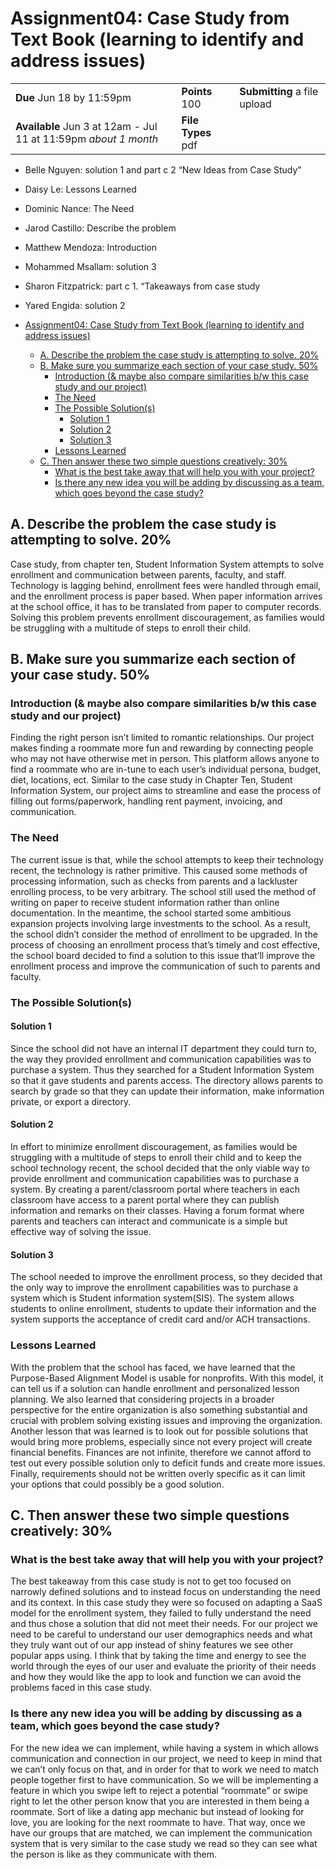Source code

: # Assignment04: Case Study from Text Book (learning to identify and address issues)

|                                                                 |                    |                              |
| --------------------------------------------------------------- | ------------------ | ---------------------------- |
| **Due** Jun 18 by 11:59pm                                       | **Points** 100     | **Submitting** a file upload |
| **Available** Jun 3 at 12am - Jul 11 at 11:59pm _about 1 month_ | **File Types** pdf |                              |

- Belle Nguyen: solution 1 and part c 2 “New Ideas from Case Study”
- Daisy Le: Lessons Learned
- Dominic Nance: The Need
- Jarod Castillo: Describe the problem
- Matthew Mendoza: Introduction
- Mohammed Msallam: solution 3
- Sharon Fitzpatrick: part c 1. “Takeaways from case study
- Yared Engida: solution 2

- [Assignment04: Case Study from Text Book (learning to identify and address issues)](#assignment04-case-study-from-text-book-learning-to-identify-and-address-issues)
  - [A. Describe the problem the case study is attempting to solve. 20%](#a-describe-the-problem-the-case-study-is-attempting-to-solve-20)
  - [B. Make sure you summarize each section of your case study. 50%](#b-make-sure-you-summarize-each-section-of-your-case-study-50)
    - [Introduction (& maybe also compare similarities b/w this case study and our project)](#introduction--maybe-also-compare-similarities-bw-this-case-study-and-our-project)
    - [The Need](#the-need)
    - [The Possible Solution(s)](#the-possible-solutions)
      - [Solution 1](#solution-1)
      - [Solution 2](#solution-2)
      - [Solution 3](#solution-3)
    - [Lessons Learned](#lessons-learned)
  - [C. Then answer these two simple questions creatively: 30%](#c-then-answer-these-two-simple-questions-creatively-30)
    - [What is the best take away that will help you with your project?](#what-is-the-best-take-away-that-will-help-you-with-your-project)
    - [Is there any new idea you will be adding by discussing as a team, which goes beyond the case study?](#is-there-any-new-idea-you-will-be-adding-by-discussing-as-a-team-which-goes-beyond-the-case-study)

## A. Describe the problem the case study is attempting to solve. 20%

Case study, from chapter ten, Student Information System attempts to solve enrollment and communication between parents, faculty, and staff. Technology is lagging behind, enrollment fees were handled through email, and the enrollment process is paper based. When paper information arrives at the school office, it has to be translated from paper to computer records. Solving this problem prevents enrollment discouragement, as families would be struggling with a multitude of steps to enroll their child.

## B. Make sure you summarize each section of your case study. 50%

### Introduction (& maybe also compare similarities b/w this case study and our project)

Finding the right person isn’t limited to romantic relationships. Our project makes finding a roommate more fun and rewarding by connecting people who may not have otherwise met in person. This platform allows anyone to find a roommate who are in-tune to each user’s individual persona, budget, diet, locations, ect. Similar to the case study in Chapter Ten, Student Information System, our project aims to streamline and ease the process of filling out forms/paperwork, handling rent payment, invoicing, and communication.

### The Need

The current issue is that, while the school attempts to keep their technology recent, the technology is rather primitive. This caused some methods of processing information, such as checks from parents and a lackluster enrolling process, to be very arbitrary. The school still used the method of writing on paper to receive student information rather than online documentation. In the meantime, the school started some ambitious expansion projects involving large investments to the school. As a result, the school didn’t consider the method of enrollment to be upgraded. In the process of choosing an enrollment process that’s timely and cost effective, the school board decided to find a solution to this issue that’ll improve the enrollment process and improve the communication of such to parents and faculty.

### The Possible Solution(s)

#### Solution 1

Since the school did not have an internal IT department they could turn to, the way they provided enrollment and communication capabilities was to purchase a system. Thus they searched for a Student Information System so that it gave students and parents access. The directory allows parents to search by grade so that they can update their information, make information private, or export a directory.

#### Solution 2

In effort to minimize enrollment discouragement, as families would be struggling with a multitude of steps to enroll their child and to keep the school technology recent, the school decided that the only viable way to provide enrollment and communication capabilities was to purchase a system. By creating a parent/classroom portal where teachers in each classroom have access to a parent portal where they can publish information and remarks on their classes. Having a forum format where parents and teachers can interact and communicate is a simple but effective way of solving the issue.

#### Solution 3

The school needed to improve the enrollment process, so they decided that the only way to improve the enrollment capabilities was to purchase a system which is Student information system(SIS). The system allows students to online enrollment, students to update their information and the system supports the acceptance of credit card and/or ACH transactions.

### Lessons Learned

With the problem that the school has faced, we have learned that the Purpose-Based Alignment Model is usable for nonprofits. With this model, it can tell us if a solution can handle enrollment and personalized lesson planning. We also learned that considering projects in a broader perspective for the entire organization is also something substantial and crucial with problem solving existing issues and improving the organization. Another lesson that was learned is to look out for possible solutions that would bring more problems, especially since not every project will create financial benefits. Finances are not infinite, therefore we cannot afford to test out every possible solution only to deficit funds and create more issues. Finally, requirements should not be written overly specific as it can limit your options that could possibly be a good solution.

## C. Then answer these two simple questions creatively: 30%

### What is the best take away that will help you with your project?

The best takeaway from this case study is not to get too focused on narrowly defined solutions and to instead focus on understanding the need and its context. In this case study they were so focused on adapting a SaaS model for the enrollment system, they failed to fully understand the need and thus chose a solution that did not meet their needs. For our project we need to be careful to understand our user demographics needs and what they truly want out of our app instead of shiny features we see other popular apps using. I think that by taking the time and energy to see the world through the eyes of our user and evaluate the priority of their needs and how they would like the app to look and function we can avoid the problems faced in this case study.

### Is there any new idea you will be adding by discussing as a team, which goes beyond the case study?

For the new idea we can implement, while having a system in which allows communication and connection in our project, we need to keep in mind that we can’t only focus on that, and in order for that to work we need to match people together first to have communication. So we will be implementing a feature in which you swipe left to reject a potential “roommate” or swipe right to let the other person know that you are interested in them being a roommate. Sort of like a dating app mechanic but instead of looking for love, you are looking for the next roommate to have. That way, once we have our groups that are matched, we can implement the communication system that is very similar to the case study we read so they can see what the person is like as they communicate with them.
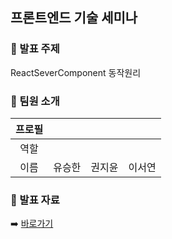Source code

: ## 프론트엔드 기술 세미나
### 📍 발표 주제
ReactSeverComponent 동작원리

### 📍 팀원 소개
| 프로필 |  |  |  |
|:--:|:--:|:--:|:--:|
|역할| | | |
|이름| 유승한 | 권지윤 | 이서연 | 이소연 |


### 📍 발표 자료
➡️ [바로가기](https://energy-yun.notion.site/PPT-48f6463120fa49d78de3da860269b477?pvs=4)

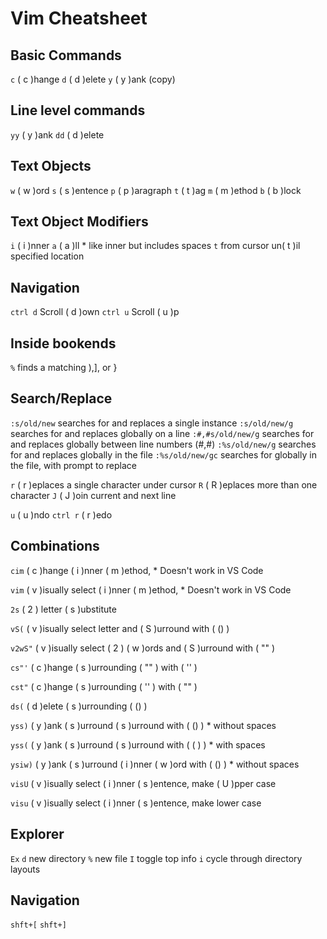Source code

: # Vim Cheatsheet

## Basic Commands
`c` ( c )hange
`d` ( d )elete
`y` ( y )ank (copy)

## Line level commands
`yy` ( y )ank
`dd` ( d )elete

## Text Objects

`w` ( w )ord
`s` ( s )entence
`p` ( p )aragraph
`t` ( t )ag
`m` ( m )ethod
`b` ( b )lock

## Text Object Modifiers
`i` ( i )nner
`a` ( a )ll * like inner but includes spaces
`t` from cursor un( t )il specified location

## Navigation

`ctrl d` Scroll ( d )own
`ctrl u` Scroll ( u )p

## Inside bookends
`%` finds a matching ),], or }

## Search/Replace
`:s/old/new` searches for and replaces a single instance 
`:s/old/new/g` searches for and replaces globally on a line
`:#,#s/old/new/g` searches for and replaces globally between line numbers (#,#)
`:%s/old/new/g` searches for and replaces globally in the file
`:%s/old/new/gc` searches for globally in the file, with prompt to replace

`r` ( r )eplaces a single character under cursor
`R` ( R )eplaces more than one character
`J` ( J )oin current and next line

`u` ( u )ndo
`ctrl r` ( r )edo

## Combinations

`cim` ( c )hange ( i )nner ( m )ethod, * Doesn't work in VS Code

`vim` ( v )isually select ( i )nner ( m )ethod, * Doesn't work in VS Code

`2s` ( 2 ) letter ( s )ubstitute

`vS(` ( v )isually select letter and ( S )urround with ( () )

`v2wS"` ( v )isually select ( 2 ) ( w )ords and ( S )urround with ( "" )

`cs"'` ( c )hange ( s )urrounding ( "" ) with ( '' )

`cst"` ( c )hange ( s )urrounding ( '' ) with ( "" )

`ds(` ( d )elete ( s )urrounding ( () )

`yss)` ( y )ank ( s )urround ( s )urround with ( () ) * without spaces

`yss(` ( y )ank ( s )urround ( s )urround with ( ( ) ) * with spaces

`ysiw)` ( y )ank ( s )urround ( i )nner ( w )ord with ( () ) * without spaces

`visU` ( v )isually select ( i )nner ( s )entence, make ( U )pper case

`visu` ( v )isually select ( i )nner ( s )entence, make lower case

## Explorer

`Ex`
`d` new directory
`%` new file
`I` toggle top info
`i` cycle through directory layouts

## Navigation
`shft+[`
`shft+]`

—————

Reproduce only the lines running from the beginning of the entries above to the line holding "- Matthew Mendoza: Introduction", inclusive. Pictures stay out of the copy.

*Solution below*:
Source code

: # Assignment04: Case Study from Text Book (learning to identify and address issues)

|                                                                 |                    |                              |
| --------------------------------------------------------------- | ------------------ | ---------------------------- |
| **Due** Jun 18 by 11:59pm                                       | **Points** 100     | **Submitting** a file upload |
| **Available** Jun 3 at 12am - Jul 11 at 11:59pm _about 1 month_ | **File Types** pdf |                              |

- Belle Nguyen: solution 1 and part c 2 “New Ideas from Case Study”
- Daisy Le: Lessons Learned
- Dominic Nance: The Need
- Jarod Castillo: Describe the problem
- Matthew Mendoza: Introduction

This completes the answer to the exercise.